◆ PROBLEM STATEMENT
Your result should be the lines holding the word "independentes", copied from the entries below.

(Plain-text document sources)
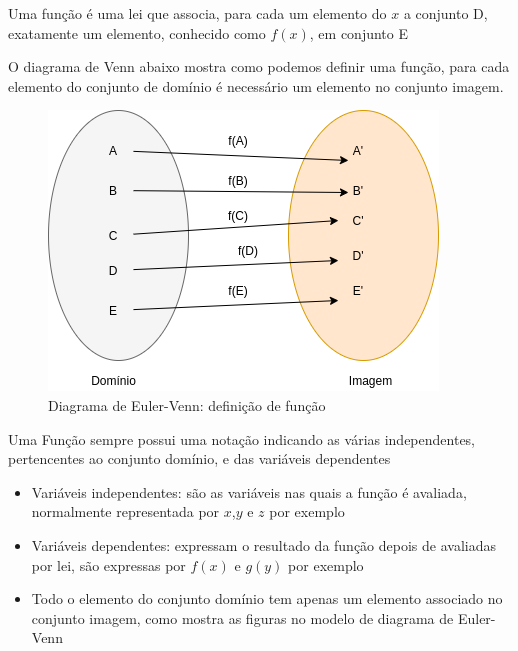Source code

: \begin{multicols*}{2}
    \begin{theorem}
        Uma função é uma lei que associa, para cada um elemento do $x$ a conjunto D, exatamente 				um elemento, conhecido como $f(x)$, em conjunto E
    \end{theorem}

    O diagrama de Venn abaixo mostra como podemos definir uma função, para cada elemento do 				conjunto de domínio é necessário um elemento no conjunto imagem.

    \begin{figure}[H]
        \centering
        \caption{Diagrama de Euler-Venn: definição de função}
        \includegraphics[scale=0.4]{assets/rafael/img.png}
    \end{figure}
    Uma Função sempre possui uma notação indicando as várias independentes, pertencentes ao 				conjunto domínio, e das variáveis dependentes
    \begin{itemize}[wide, labelwidth=!, labelindent=0pt]
        \item Variáveis independentes: são as variáveis nas quais a função é avaliada, 											normalmente representada por $x$,$y$ e $z$ por exemplo
        \item Variáveis dependentes: expressam o resultado da função depois de avaliadas por 							lei, são expressas por $f(x)$ e $g(y)$ por exemplo
        \item Todo o elemento do conjunto domínio tem apenas um elemento associado no conjunto 							imagem, como mostra as figuras no modelo de diagrama de Euler-Venn
    \end{itemize}


\end{multicols*}
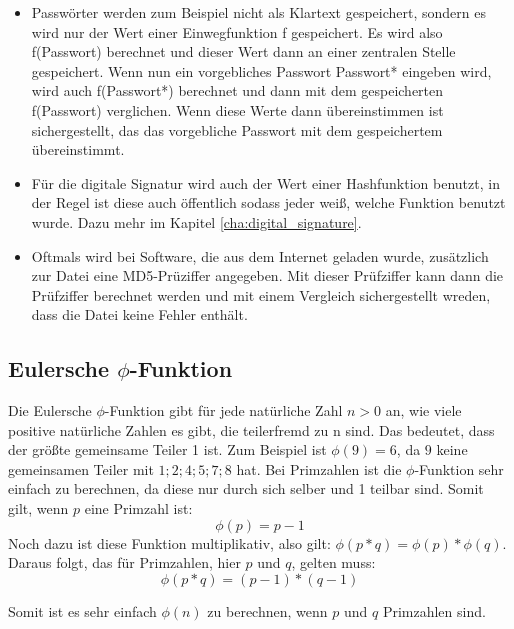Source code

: \documentclass[12pt,a4paper]{scrartcl}
\begin{document}
	\begin{itemize}
	\item Passwörter werden zum Beispiel nicht als Klartext gespeichert, sondern es wird nur der Wert einer Einwegfunktion f gespeichert. Es wird also f(Passwort) berechnet und dieser Wert dann an einer zentralen Stelle gespeichert. Wenn nun ein vorgebliches Passwort Passwort* eingeben wird, wird auch f(Passwort*) berechnet und dann mit dem gespeicherten f(Passwort) verglichen. Wenn diese Werte dann übereinstimmen ist sichergestellt, das das vorgebliche Passwort mit dem gespeichertem übereinstimmt.  \cite[S.22]{Beutelspacher2015-jl}
	
	\item Für die digitale Signatur wird auch der Wert einer Hashfunktion benutzt, in der Regel ist diese auch öffentlich sodass jeder weiß, welche Funktion benutzt wurde. Dazu mehr im Kapitel \ref{cha:digital_signature}. \cite[S.16]{Beutelspacher2015-jl}
	
	\item Oftmals wird bei Software, die aus dem Internet geladen wurde, zusätzlich zur Datei eine MD5-Prüziffer angegeben. Mit dieser Prüfziffer kann dann die Prüfziffer berechnet werden und mit einem Vergleich sichergestellt wreden, dass die Datei keine Fehler enthält. \cite[S.81]{teschl2008mathematik}
	\end{itemize}
	
	\label{ch:einweg}
	\subsection{Eulersche $\phi$-Funktion}
	\label{cha:phi}
	
	Die Eulersche $\phi$-Funktion gibt für jede natürliche Zahl ${n > 0}$ an, wie viele positive natürliche Zahlen es gibt, die teilerfremd zu n sind. Das bedeutet, dass der größte gemeinsame Teiler 1 ist. \cite[S.106]{teschl2008mathematik} Zum Beispiel ist ${\phi(9) = 6}$, da ${9}$ keine gemeinsamen Teiler mit ${1; 2; 4; 5; 7; 8}$ hat. Bei Primzahlen ist die $\phi$-Funktion sehr einfach zu berechnen, da diese nur durch sich selber und 1 teilbar sind. Somit gilt, wenn $p$ eine Primzahl ist: $${\phi(p) = p - 1}$$
	Noch dazu ist diese Funktion multiplikativ, also gilt: ${\phi(p * q) = \phi(p) * \phi(q)}$.
	Daraus folgt, das für Primzahlen, hier $p$ und $q$, gelten muss:
	$${\phi(p * q) = (p - 1) * (q - 1)}$$
	
	Somit ist es sehr einfach $\phi(n)$ zu berechnen, wenn $p$ und $q$ Primzahlen sind.
		
\end{document}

◆ RESULT FOR THIS TASK
    Uma Função sempre possui uma notação indicando as várias independentes, pertencentes ao 				conjunto domínio, e das variáveis dependentes
        \item Variáveis independentes: são as variáveis nas quais a função é avaliada, 											normalmente representada por $x$,$y$ e $z$ por exemplo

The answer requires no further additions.